EXERCISE AIM:
Print the data again, exactly.
___ INFORMATION SHOWN ___
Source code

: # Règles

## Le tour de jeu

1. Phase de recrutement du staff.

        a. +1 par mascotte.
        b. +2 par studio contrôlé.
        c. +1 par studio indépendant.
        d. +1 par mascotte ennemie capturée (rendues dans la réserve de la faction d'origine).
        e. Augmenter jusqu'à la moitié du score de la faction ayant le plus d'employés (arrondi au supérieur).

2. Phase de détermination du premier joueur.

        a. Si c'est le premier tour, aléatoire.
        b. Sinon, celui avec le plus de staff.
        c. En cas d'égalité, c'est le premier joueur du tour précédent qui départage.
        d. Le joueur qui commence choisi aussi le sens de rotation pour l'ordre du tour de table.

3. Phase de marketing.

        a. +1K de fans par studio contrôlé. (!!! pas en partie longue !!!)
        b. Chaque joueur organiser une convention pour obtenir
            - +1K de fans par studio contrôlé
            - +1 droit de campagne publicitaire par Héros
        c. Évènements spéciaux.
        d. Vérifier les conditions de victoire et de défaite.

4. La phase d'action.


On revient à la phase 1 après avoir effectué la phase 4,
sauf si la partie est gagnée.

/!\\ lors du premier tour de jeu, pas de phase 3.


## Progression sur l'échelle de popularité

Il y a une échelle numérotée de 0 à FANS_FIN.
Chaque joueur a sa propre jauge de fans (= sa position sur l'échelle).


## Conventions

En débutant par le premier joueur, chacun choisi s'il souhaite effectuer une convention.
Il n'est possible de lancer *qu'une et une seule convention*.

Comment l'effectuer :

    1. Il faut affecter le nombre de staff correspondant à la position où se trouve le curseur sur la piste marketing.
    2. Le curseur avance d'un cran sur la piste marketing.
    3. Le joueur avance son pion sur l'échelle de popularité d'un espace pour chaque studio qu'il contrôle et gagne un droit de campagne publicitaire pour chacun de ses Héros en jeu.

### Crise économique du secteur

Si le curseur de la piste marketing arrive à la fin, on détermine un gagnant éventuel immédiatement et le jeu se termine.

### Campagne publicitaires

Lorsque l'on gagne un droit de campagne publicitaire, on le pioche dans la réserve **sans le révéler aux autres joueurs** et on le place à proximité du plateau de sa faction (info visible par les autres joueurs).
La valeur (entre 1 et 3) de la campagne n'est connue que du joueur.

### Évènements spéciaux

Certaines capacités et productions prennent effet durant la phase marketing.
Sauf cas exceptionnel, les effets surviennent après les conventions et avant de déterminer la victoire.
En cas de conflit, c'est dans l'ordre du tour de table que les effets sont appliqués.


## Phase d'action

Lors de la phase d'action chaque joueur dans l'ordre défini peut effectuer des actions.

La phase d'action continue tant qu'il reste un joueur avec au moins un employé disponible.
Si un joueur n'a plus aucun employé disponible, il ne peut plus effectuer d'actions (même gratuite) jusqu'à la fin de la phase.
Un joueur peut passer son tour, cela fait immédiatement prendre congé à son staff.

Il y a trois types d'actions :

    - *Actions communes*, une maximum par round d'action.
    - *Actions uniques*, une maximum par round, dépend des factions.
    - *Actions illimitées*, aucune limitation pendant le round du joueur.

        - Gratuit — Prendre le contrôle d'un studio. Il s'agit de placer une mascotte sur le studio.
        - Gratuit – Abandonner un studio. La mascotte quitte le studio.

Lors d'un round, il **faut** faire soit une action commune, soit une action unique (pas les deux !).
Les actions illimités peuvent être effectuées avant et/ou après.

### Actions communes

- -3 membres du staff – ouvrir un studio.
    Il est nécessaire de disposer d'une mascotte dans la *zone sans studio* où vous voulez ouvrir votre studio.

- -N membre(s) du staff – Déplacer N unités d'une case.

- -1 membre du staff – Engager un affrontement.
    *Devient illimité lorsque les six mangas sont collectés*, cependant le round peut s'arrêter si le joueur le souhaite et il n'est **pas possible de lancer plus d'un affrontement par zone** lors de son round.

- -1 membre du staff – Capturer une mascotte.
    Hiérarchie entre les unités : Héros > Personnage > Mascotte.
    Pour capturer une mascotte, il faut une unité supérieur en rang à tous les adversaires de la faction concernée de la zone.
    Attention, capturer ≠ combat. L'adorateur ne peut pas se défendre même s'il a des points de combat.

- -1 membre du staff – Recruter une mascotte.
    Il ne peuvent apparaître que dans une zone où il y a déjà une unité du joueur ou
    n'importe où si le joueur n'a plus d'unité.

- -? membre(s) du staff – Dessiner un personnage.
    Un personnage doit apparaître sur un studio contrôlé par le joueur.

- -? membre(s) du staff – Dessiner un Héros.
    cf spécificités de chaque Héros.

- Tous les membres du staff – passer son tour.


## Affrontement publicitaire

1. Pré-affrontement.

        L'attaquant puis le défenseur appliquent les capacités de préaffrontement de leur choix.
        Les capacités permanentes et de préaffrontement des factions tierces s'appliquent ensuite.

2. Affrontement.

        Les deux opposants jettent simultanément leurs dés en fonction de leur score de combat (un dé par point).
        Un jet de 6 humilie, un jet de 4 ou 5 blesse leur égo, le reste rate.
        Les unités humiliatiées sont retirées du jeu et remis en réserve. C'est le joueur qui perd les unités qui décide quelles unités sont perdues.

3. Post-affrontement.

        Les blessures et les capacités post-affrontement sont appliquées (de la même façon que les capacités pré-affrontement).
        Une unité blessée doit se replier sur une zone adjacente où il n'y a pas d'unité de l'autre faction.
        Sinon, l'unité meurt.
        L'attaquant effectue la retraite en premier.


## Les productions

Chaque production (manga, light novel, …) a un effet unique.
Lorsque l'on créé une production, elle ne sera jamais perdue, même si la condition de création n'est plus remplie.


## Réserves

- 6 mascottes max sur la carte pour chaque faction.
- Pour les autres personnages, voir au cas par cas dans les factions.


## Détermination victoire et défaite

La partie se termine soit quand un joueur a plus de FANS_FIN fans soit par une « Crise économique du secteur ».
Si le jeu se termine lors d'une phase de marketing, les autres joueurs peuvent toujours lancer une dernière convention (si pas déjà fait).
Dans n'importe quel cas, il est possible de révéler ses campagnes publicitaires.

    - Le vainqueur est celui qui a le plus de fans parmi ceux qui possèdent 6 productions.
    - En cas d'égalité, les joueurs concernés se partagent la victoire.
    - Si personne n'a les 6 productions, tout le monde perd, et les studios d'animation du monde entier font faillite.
___
EXERCISE SOLUTION:
Source code

: # Règles

## Le tour de jeu

1. Phase de recrutement du staff.

        a. +1 par mascotte.
        b. +2 par studio contrôlé.
        c. +1 par studio indépendant.
        d. +1 par mascotte ennemie capturée (rendues dans la réserve de la faction d'origine).
        e. Augmenter jusqu'à la moitié du score de la faction ayant le plus d'employés (arrondi au supérieur).

2. Phase de détermination du premier joueur.

        a. Si c'est le premier tour, aléatoire.
        b. Sinon, celui avec le plus de staff.
        c. En cas d'égalité, c'est le premier joueur du tour précédent qui départage.
        d. Le joueur qui commence choisi aussi le sens de rotation pour l'ordre du tour de table.

3. Phase de marketing.

        a. +1K de fans par studio contrôlé. (!!! pas en partie longue !!!)
        b. Chaque joueur organiser une convention pour obtenir
            - +1K de fans par studio contrôlé
            - +1 droit de campagne publicitaire par Héros
        c. Évènements spéciaux.
        d. Vérifier les conditions de victoire et de défaite.

4. La phase d'action.


On revient à la phase 1 après avoir effectué la phase 4,
sauf si la partie est gagnée.

/!\\ lors du premier tour de jeu, pas de phase 3.


## Progression sur l'échelle de popularité

Il y a une échelle numérotée de 0 à FANS_FIN.
Chaque joueur a sa propre jauge de fans (= sa position sur l'échelle).


## Conventions

En débutant par le premier joueur, chacun choisi s'il souhaite effectuer une convention.
Il n'est possible de lancer *qu'une et une seule convention*.

Comment l'effectuer :

    1. Il faut affecter le nombre de staff correspondant à la position où se trouve le curseur sur la piste marketing.
    2. Le curseur avance d'un cran sur la piste marketing.
    3. Le joueur avance son pion sur l'échelle de popularité d'un espace pour chaque studio qu'il contrôle et gagne un droit de campagne publicitaire pour chacun de ses Héros en jeu.

### Crise économique du secteur

Si le curseur de la piste marketing arrive à la fin, on détermine un gagnant éventuel immédiatement et le jeu se termine.

### Campagne publicitaires

Lorsque l'on gagne un droit de campagne publicitaire, on le pioche dans la réserve **sans le révéler aux autres joueurs** et on le place à proximité du plateau de sa faction (info visible par les autres joueurs).
La valeur (entre 1 et 3) de la campagne n'est connue que du joueur.

### Évènements spéciaux

Certaines capacités et productions prennent effet durant la phase marketing.
Sauf cas exceptionnel, les effets surviennent après les conventions et avant de déterminer la victoire.
En cas de conflit, c'est dans l'ordre du tour de table que les effets sont appliqués.


## Phase d'action

Lors de la phase d'action chaque joueur dans l'ordre défini peut effectuer des actions.

La phase d'action continue tant qu'il reste un joueur avec au moins un employé disponible.
Si un joueur n'a plus aucun employé disponible, il ne peut plus effectuer d'actions (même gratuite) jusqu'à la fin de la phase.
Un joueur peut passer son tour, cela fait immédiatement prendre congé à son staff.

Il y a trois types d'actions :

    - *Actions communes*, une maximum par round d'action.
    - *Actions uniques*, une maximum par round, dépend des factions.
    - *Actions illimitées*, aucune limitation pendant le round du joueur.

        - Gratuit — Prendre le contrôle d'un studio. Il s'agit de placer une mascotte sur le studio.
        - Gratuit – Abandonner un studio. La mascotte quitte le studio.

Lors d'un round, il **faut** faire soit une action commune, soit une action unique (pas les deux !).
Les actions illimités peuvent être effectuées avant et/ou après.

### Actions communes

- -3 membres du staff – ouvrir un studio.
    Il est nécessaire de disposer d'une mascotte dans la *zone sans studio* où vous voulez ouvrir votre studio.

- -N membre(s) du staff – Déplacer N unités d'une case.

- -1 membre du staff – Engager un affrontement.
    *Devient illimité lorsque les six mangas sont collectés*, cependant le round peut s'arrêter si le joueur le souhaite et il n'est **pas possible de lancer plus d'un affrontement par zone** lors de son round.

- -1 membre du staff – Capturer une mascotte.
    Hiérarchie entre les unités : Héros > Personnage > Mascotte.
    Pour capturer une mascotte, il faut une unité supérieur en rang à tous les adversaires de la faction concernée de la zone.
    Attention, capturer ≠ combat. L'adorateur ne peut pas se défendre même s'il a des points de combat.

- -1 membre du staff – Recruter une mascotte.
    Il ne peuvent apparaître que dans une zone où il y a déjà une unité du joueur ou
    n'importe où si le joueur n'a plus d'unité.

- -? membre(s) du staff – Dessiner un personnage.
    Un personnage doit apparaître sur un studio contrôlé par le joueur.

- -? membre(s) du staff – Dessiner un Héros.
    cf spécificités de chaque Héros.

- Tous les membres du staff – passer son tour.


## Affrontement publicitaire

1. Pré-affrontement.

        L'attaquant puis le défenseur appliquent les capacités de préaffrontement de leur choix.
        Les capacités permanentes et de préaffrontement des factions tierces s'appliquent ensuite.

2. Affrontement.

        Les deux opposants jettent simultanément leurs dés en fonction de leur score de combat (un dé par point).
        Un jet de 6 humilie, un jet de 4 ou 5 blesse leur égo, le reste rate.
        Les unités humiliatiées sont retirées du jeu et remis en réserve. C'est le joueur qui perd les unités qui décide quelles unités sont perdues.

3. Post-affrontement.

        Les blessures et les capacités post-affrontement sont appliquées (de la même façon que les capacités pré-affrontement).
        Une unité blessée doit se replier sur une zone adjacente où il n'y a pas d'unité de l'autre faction.
        Sinon, l'unité meurt.
        L'attaquant effectue la retraite en premier.


## Les productions

Chaque production (manga, light novel, …) a un effet unique.
Lorsque l'on créé une production, elle ne sera jamais perdue, même si la condition de création n'est plus remplie.


## Réserves

- 6 mascottes max sur la carte pour chaque faction.
- Pour les autres personnages, voir au cas par cas dans les factions.


## Détermination victoire et défaite

La partie se termine soit quand un joueur a plus de FANS_FIN fans soit par une « Crise économique du secteur ».
Si le jeu se termine lors d'une phase de marketing, les autres joueurs peuvent toujours lancer une dernière convention (si pas déjà fait).
Dans n'importe quel cas, il est possible de révéler ses campagnes publicitaires.

    - Le vainqueur est celui qui a le plus de fans parmi ceux qui possèdent 6 productions.
    - En cas d'égalité, les joueurs concernés se partagent la victoire.
    - Si personne n'a les 6 productions, tout le monde perd, et les studios d'animation du monde entier font faillite.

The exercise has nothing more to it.